EXERCISE INSTRUCTIONS: Each line of the data below from the one holding "- April 2020" to the one holding "- The goal of", inclusive, is to be reproduced exactly; no other line belongs in the answer.

SOURCE MATERIAL:
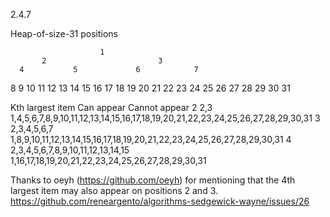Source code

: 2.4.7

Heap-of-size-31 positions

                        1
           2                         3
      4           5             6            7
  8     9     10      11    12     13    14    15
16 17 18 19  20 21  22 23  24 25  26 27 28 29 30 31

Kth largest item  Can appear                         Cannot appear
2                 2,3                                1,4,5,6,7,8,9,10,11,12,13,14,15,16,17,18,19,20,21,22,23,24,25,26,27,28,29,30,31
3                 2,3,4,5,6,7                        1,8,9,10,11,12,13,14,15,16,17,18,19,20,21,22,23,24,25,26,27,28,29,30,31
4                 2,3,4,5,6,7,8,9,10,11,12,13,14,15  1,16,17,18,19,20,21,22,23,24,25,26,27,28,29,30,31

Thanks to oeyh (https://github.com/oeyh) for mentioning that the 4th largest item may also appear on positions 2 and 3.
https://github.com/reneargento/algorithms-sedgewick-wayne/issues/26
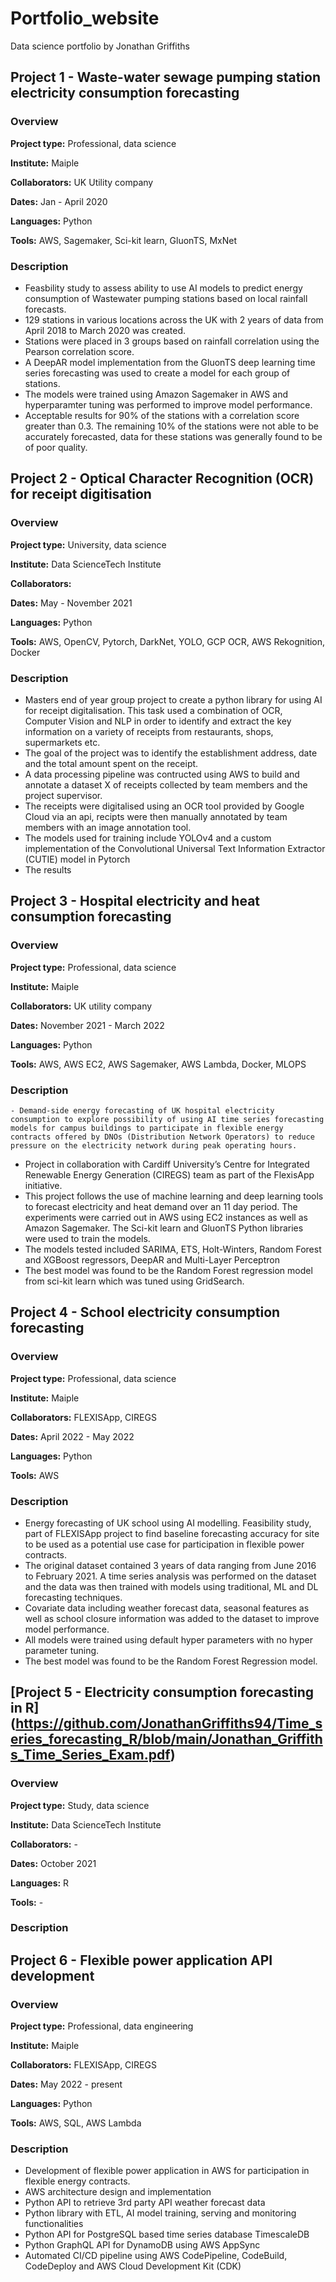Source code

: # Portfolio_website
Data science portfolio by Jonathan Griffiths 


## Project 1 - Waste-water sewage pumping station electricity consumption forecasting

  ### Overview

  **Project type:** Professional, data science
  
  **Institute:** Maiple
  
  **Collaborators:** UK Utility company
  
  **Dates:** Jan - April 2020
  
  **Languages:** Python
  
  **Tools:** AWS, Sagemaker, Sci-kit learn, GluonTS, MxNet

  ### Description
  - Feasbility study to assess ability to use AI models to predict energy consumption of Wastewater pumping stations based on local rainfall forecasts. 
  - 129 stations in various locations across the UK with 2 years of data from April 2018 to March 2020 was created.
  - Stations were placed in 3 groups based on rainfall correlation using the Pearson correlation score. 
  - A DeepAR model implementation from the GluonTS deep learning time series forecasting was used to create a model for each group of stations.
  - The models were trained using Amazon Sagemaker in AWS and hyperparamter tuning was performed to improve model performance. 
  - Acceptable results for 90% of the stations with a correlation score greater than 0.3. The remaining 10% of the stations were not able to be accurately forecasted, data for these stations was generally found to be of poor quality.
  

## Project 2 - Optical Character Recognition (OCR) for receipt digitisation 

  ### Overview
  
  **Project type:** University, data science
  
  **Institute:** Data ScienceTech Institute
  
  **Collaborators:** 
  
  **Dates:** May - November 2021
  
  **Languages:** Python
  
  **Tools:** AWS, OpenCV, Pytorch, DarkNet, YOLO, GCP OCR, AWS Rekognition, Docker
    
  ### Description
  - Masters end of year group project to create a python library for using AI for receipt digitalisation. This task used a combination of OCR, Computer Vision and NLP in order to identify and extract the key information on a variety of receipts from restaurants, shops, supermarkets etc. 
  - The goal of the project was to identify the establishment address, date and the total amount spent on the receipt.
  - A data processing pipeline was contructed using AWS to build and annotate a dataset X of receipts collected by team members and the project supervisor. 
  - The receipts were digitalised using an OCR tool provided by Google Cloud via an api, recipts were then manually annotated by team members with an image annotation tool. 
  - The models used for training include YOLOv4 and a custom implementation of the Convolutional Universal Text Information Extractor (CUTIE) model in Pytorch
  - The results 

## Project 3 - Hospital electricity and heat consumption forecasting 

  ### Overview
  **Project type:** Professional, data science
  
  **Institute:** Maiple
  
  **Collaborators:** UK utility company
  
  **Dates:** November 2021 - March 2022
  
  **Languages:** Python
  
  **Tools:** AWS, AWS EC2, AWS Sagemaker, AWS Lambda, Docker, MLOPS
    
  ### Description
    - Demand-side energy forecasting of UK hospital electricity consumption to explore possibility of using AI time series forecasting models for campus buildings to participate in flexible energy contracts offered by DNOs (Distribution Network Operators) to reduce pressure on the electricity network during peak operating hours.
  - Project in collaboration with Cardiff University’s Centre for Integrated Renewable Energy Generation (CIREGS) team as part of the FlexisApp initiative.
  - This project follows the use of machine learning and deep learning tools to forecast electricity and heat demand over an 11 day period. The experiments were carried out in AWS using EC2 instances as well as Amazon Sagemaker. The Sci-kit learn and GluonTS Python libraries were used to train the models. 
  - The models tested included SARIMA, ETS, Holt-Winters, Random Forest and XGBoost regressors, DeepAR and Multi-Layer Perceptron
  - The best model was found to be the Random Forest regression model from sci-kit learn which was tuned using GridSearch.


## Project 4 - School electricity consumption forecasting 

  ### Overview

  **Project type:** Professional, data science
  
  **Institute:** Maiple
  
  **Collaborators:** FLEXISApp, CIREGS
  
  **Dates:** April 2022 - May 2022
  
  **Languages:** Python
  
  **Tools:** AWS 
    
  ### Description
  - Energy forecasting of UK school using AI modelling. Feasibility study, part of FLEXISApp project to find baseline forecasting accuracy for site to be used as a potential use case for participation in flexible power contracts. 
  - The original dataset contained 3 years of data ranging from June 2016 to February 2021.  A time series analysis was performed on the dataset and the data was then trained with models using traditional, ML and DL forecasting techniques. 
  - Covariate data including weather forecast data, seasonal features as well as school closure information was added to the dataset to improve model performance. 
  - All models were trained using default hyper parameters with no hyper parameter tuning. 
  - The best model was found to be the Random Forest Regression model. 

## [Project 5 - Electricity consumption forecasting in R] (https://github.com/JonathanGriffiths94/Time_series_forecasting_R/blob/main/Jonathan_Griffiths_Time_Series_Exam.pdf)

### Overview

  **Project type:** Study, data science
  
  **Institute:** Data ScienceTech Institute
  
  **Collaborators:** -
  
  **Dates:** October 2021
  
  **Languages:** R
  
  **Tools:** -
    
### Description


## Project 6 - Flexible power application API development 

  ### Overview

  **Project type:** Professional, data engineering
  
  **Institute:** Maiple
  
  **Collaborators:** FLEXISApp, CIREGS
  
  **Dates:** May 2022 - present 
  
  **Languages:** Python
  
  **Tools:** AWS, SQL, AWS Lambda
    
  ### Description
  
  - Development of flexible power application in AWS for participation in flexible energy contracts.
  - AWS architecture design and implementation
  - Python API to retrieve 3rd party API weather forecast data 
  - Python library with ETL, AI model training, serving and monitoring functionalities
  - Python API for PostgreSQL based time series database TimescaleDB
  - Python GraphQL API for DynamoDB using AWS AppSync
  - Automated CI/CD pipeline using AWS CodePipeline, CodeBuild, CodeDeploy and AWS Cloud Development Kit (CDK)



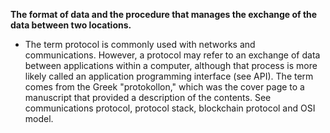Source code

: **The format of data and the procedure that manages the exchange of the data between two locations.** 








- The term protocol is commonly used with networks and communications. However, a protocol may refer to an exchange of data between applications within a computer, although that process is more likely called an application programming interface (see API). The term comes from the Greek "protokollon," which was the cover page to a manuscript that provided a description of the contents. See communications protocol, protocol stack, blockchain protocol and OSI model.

WRITTEN RESPONSE:
  **Dates:** Jan - April 2020
  
  **Languages:** Python
  
  **Tools:** AWS, Sagemaker, Sci-kit learn, GluonTS, MxNet

  ### Description
  - Feasbility study to assess ability to use AI models to predict energy consumption of Wastewater pumping stations based on local rainfall forecasts. 
  - 129 stations in various locations across the UK with 2 years of data from April 2018 to March 2020 was created.
  - Stations were placed in 3 groups based on rainfall correlation using the Pearson correlation score. 
  - A DeepAR model implementation from the GluonTS deep learning time series forecasting was used to create a model for each group of stations.
  - The models were trained using Amazon Sagemaker in AWS and hyperparamter tuning was performed to improve model performance. 
  - Acceptable results for 90% of the stations with a correlation score greater than 0.3. The remaining 10% of the stations were not able to be accurately forecasted, data for these stations was generally found to be of poor quality.
  

## Project 2 - Optical Character Recognition (OCR) for receipt digitisation 

  ### Overview
  
  **Project type:** University, data science
  
  **Institute:** Data ScienceTech Institute
  
  **Collaborators:** 
  
  **Dates:** May - November 2021
  
  **Languages:** Python
  
  **Tools:** AWS, OpenCV, Pytorch, DarkNet, YOLO, GCP OCR, AWS Rekognition, Docker
    
  ### Description
  - Masters end of year group project to create a python library for using AI for receipt digitalisation. This task used a combination of OCR, Computer Vision and NLP in order to identify and extract the key information on a variety of receipts from restaurants, shops, supermarkets etc. 
  - The goal of the project was to identify the establishment address, date and the total amount spent on the receipt.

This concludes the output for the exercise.